To understand the origin of physiological differences between the HCM-A57G and RCM-E143K models, we compared their ability to produce force in electrically stimulated intact PMs from these mice. Unlike the RCM-E143K model that has not been characterized before, HCM-A57G and Δ43 were tested for their effects on the kinetics of the force and calcium transients during twitch contractions (Sitbon et al., 2020). To compare the effect of all ELC mutations on the kinetics of force/calcium transients and relate the results to the distribution of myosin energetic states in these models, the data previously reported for HCM-A57G and Δ43 mice (Sitbon et al., 2020) were merged with the new results on RCM-E143K animals and compared with sex- and age-matched WT controls (Fig. 2). We observed no differences in the effects of the two genotypes on maximal force (in millinewtons) or the peak force/cross-section area (in millinewtons per square millimeter; Fig. 2 A and Table 2). However, differences between the two pathogenic models were noted in force relaxation kinetics, with t25, t50, and t75 times (in milliseconds) at 25, 50, and 75% peak force to baseline being significantly longer in RCM-E143K compared with HCM-A57G and WT fibers (Fig. 2 B and Table 2). Interestingly, as in SRX state experiments, male mice presented with a more pronounced functional phenotype than female counterparts (Fig. 2 B). Despite differences in force transient kinetics, both pathological models, HCM-A57G and RCM-E143K, displayed delayed calcium transients compared with WT mice, indicating diastolic abnormalities in these mice (Fig. S1 and Table S1). The findings of longer versus shorter force transients observed for RCM-E143K and HCM-A57G models, respectively, are consistent with the SRX results showing slower cross-bridge kinetics and stabilization of the sequestered SRX conformation in RCM-E143K mice versus faster cross-bridge relaxation kinetics and larger DRX populations in the HCM-A57G mice.

Figure 2.

Figure 2.

Force transients in intact PMs from 8–10-mo-old HCM-A57G (5 M and 3 F), Δ43 (3 M and 3 F), and RCM-E143K (3 M and 5 F) compared with WT-ELC (7 M and 4 F). The data for A57G and Δ43 animals were taken, with permission, from Sitbon et al. (2020). (A) Left: Normalized force transients for WT-ELC (blue), HCM-A57G (green), Δ43 (red), and RCM-E143K (black) mice. Right: Force (in millinewtons per square millimeter) was calculated as a ratio of peak force to physiological cross-sectional area (see Materials and methods) and plotted as a function of genotype and sex. (B) Time points t25, t50, and t75 depicting the time (in milliseconds) from peak force to 25%, 50%, and 75% baseline for male and female mice of all genotypes. Open symbols depict female mice, and closed symbols depict male mice. Data are mean ± SD of male or female mice analyzed by two-way ANOVA followed by Tukey’s or Sidak’s multiple comparison test. *, P < 0.05 for mutant versus WT; $, P < 0.05 for A57G versus E143K; and &, P < 0.05 for A57G versus Δ43.

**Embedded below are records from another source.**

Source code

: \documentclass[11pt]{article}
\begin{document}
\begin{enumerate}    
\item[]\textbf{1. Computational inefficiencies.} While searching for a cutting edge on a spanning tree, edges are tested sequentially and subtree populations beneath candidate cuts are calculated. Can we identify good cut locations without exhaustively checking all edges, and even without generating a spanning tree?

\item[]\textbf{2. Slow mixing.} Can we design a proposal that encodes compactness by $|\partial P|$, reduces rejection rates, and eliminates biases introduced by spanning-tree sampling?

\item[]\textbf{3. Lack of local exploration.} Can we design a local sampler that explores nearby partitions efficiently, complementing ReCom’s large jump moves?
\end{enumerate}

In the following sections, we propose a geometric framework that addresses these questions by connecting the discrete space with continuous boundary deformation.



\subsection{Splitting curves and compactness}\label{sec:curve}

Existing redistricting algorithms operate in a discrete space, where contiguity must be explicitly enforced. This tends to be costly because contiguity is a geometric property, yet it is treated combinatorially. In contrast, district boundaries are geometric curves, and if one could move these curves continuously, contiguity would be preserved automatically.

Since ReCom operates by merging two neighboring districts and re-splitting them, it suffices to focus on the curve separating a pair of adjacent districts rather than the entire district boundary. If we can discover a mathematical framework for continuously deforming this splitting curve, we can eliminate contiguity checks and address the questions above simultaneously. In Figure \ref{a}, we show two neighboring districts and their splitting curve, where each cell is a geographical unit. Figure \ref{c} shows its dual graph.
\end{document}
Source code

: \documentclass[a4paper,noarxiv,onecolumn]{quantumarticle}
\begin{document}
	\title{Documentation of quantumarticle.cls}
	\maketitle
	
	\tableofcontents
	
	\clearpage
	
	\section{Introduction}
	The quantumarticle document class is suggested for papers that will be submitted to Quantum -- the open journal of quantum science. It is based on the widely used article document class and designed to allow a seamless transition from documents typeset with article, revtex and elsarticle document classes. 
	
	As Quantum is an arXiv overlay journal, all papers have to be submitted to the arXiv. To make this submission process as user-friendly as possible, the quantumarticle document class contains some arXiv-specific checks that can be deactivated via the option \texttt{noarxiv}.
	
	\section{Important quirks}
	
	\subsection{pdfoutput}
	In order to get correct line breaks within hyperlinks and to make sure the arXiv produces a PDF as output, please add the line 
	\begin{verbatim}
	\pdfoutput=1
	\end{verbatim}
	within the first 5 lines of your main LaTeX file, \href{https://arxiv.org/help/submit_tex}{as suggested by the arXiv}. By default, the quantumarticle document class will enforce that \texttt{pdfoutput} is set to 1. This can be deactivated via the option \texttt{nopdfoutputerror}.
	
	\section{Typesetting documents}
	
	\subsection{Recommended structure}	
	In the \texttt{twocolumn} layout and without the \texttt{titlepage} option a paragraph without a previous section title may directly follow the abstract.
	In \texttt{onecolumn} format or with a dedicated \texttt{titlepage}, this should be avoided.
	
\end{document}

Table 2. Force transients in intact PMs from the hearts of RCM-E143K versus WT-ELC mice.
Parameter WT HCM-A57G Δ43 RCM-E143K
Number of animals 11 (7 M, 4 F) 8 (5 M, 3 F) 6 (3 M, 3 F) 8 (3 M, 5 F)
t25 relax (ms) 57.2 ± 7.7 48.6 ± 5.2a 61.8 ± 5.3b 69.3 ± 7.4a,c
t50 relax (ms) 92.6 ± 11.5 78.1 ± 8.6a 98.8 ± 11.0b 111.8 ± 13.9a,c
t75 relax (ms) 136.5 ± 16.0 115.8 ± 17.3 148.3 ± 17.90b 166.8 ± 21.0a,c
Force/area (mN/mm2) 0.42 ± 0.27 0.34 ± 0.23 0.24 ± 0.13 0.39 ± 0.16

Data are mean ± SD. P values were calculated with one-way ANOVA with Tukey’s multiple comparison test. For comparisons between the RCM, HCM, and Δ43 phenotypes, the data for HCM-A57G and Δ43 animals (columns 3 and 4) were taken, with permission, from Sitbon et al. (2020).

a

P < 0.05 for mutant versus WT-ELC.

b

P < 0.05 for Δ43 versus A57G.

c

P < 0.05 for E143K versus A57G.

Protein phosphorylation in HCM-A57G, RCM-E143K, and Δ43 ELC mice

The structure of cardiac thick and thin filaments is known to undergo dynamic changes produced by posttranslational modifications such as altered phosphorylations of myosin RLC, cMyBP-C, or TnI that may lead to alterations in energy utilization and cardiac output (Moss and Fitzsimons, 2010). To test this idea, we assessed the phosphorylation status of myofilament proteins in the hearts of female and male WT, HCM-A57G, RCM-E143K, and Δ43 mice. The phosphorylation of myosin RLC, cMyBP-C, and TnI was determined in CMFs prepared from the hearts of mice that were run on SDS-PAGE and stained with ProQ/Coomassie (Fig. 3) or blotted with protein-specific antibodies (Fig. 4).

Figure 3.

Figure 3.

Myosin RLC, cMyBP-C, and TnI phosphorylation in ventricular CMFs purified from the hearts of WT, HCM-A57G, RCM-E143K, and Δ43 mice. The hearts of 4 M and 3 F (7.5–10-mo-old) WT-ELC, 3 M and 5 F (8–10-mo-old) A57G, 3 M and 3 F (6–9-mo-old) E143K, and 4 M and 2 F (7.5–10-mo-old) Δ43 mice were used. (A) SDS-PAGE and sarcomeric protein phosphorylation monitored by ProQ/Coomassie. (B) Quantification of myosin RLC, cMyBP-C, and TnI phosphorylation in CMFs from all genotypes. Open symbols depict female mice and closed symbols depict male mice. Data are mean ± SD and were analyzed using one-way ANOVA with Tukey’s comparison test with significance depicted as *, P < 0.05 between mutant versus WT; $$$, P < 0.001 for A57G versus E143K; and &, P < 0.05 for E143K versus Δ43 mice. Abbreviations: +P-RLC, phosphorylated form of mouse ventricular RLC; +P-MyBP-C, phosphorylated form of mouse cMyBP-C; +P-TnI, phosphorylated form of TnI; F/A, F-actin; ELCmse, mouse ventricular essential light chain; ELChu, human transgenic ELC; Δ43 ELC, N-terminally truncated ELC protein standard.

Figure 4.

Figure 4.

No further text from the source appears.